Mehta, yöneticilerin performans geçmişine bakabileceğini, analiz edebileceğini ve örneğin akşam yediden dokuza kadar belirli bir kullanıcı için performansın en kötü olduğunu görebildiğini açıkladı.

Mehta, bunun normalde uzun bir süreç olacağını ancak yapay zeka ve makine öğrenimi ile çok daha hızlı olabileceğini söyledi.

“AI ve ML, otomatik kök neden analizi yapabilir; bu, birinin günde birkaç saatini temel nedeni anlamaya çalışarak geçirmesine kıyasla sorun çözümünü büyük ölçüde hızlandırır. Mehta, “Bu çok grafiksel bir şekilde yapılabilir” dedi.

Bu bağlamda AI ve ML, kullanıcı deneyimini iyileştirebilir ve çalışanların daha iyi performans göstermesine yardımcı olabilir.
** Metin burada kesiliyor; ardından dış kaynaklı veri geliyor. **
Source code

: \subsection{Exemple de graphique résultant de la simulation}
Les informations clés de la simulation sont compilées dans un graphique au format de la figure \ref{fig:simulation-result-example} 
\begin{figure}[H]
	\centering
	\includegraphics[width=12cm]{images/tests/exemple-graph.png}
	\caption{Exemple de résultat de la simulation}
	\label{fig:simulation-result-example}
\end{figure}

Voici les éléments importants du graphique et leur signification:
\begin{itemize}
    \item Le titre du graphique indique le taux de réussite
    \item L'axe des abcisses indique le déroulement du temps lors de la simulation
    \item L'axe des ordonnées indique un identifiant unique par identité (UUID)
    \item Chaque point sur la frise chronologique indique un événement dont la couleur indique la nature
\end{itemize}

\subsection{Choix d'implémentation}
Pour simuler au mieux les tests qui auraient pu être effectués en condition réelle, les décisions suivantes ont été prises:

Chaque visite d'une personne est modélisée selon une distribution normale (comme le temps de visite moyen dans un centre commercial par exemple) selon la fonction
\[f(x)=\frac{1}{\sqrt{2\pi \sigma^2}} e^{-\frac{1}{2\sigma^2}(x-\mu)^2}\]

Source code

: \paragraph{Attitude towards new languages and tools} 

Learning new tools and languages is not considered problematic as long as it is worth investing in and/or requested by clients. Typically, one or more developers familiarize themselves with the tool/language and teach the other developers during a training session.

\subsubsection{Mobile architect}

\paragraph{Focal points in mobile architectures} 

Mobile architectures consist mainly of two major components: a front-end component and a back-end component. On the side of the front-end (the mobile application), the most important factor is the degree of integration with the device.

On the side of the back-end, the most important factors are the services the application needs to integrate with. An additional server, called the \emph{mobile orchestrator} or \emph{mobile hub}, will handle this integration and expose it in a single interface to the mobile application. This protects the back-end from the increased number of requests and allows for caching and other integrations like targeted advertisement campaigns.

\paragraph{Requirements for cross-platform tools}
Sadece bu da değil, yapay zeka ve makine öğrenimi ile verilerin tahmine dayalı analizi sorunları önceden tahmin edebilir ve yöneticilerin sorunlar ortaya çıkmadan önce onlarla ilgilenmesine olanak tanır.

Dahası, NEC’in Cisco tarafından desteklenen Tam Yığın Gözlemlenebilirlik Çözümü, kullanıcıların kurumsal güvenlik duvarlarının arkasında olmaktan uzaktan çalışmaya geçtiği karmaşık ağlar için görünürlük ve öngörüler sağlar.

İçgörülerle ödüller kazanın

Müşterilere NEC’in verilerden öngörü sağlamaya yardımcı olan çözümleri gösterildiğinde Mehta, ellerinde değerli, eyleme dönüştürülebilir bilgilerin bulunduğunu hemen fark ettiklerini söyledi.

Mehta, genel olarak üç kullanım durumu bulunduğunu belirtti.

Birincisi, yöneticiler hatanın örneğin son kullanıcıdan uygulamaya kadar olduğu durumlarda saf ağ performansına ilişkin görünürlük isterler.

NEC’in müşterilerden gördüğü ikinci kullanım durumu, bulut altyapısına yapılan harcamaların nereye gittiğini ve bu operasyonel harcamaların nasıl azaltılacağını daha iyi belirlemeye çalıştıkları zamandır.

Üçüncü ve sonuncusu uygulama performansının kendisini izlemek ve anlamak içindir.

Kendisi, yukarıdakilerin hepsinin müşterinin bulunduğu olgunluk aşamasına bağlı olduğunu açıkladı.

Sonuçta NEC, müşterilerle konuştuklarında, kavram kanıtını (PoC / PoV) sunduklarında, paranın faydalarını neredeyse gerçek zamanlı olarak görebildiklerini keşfetti.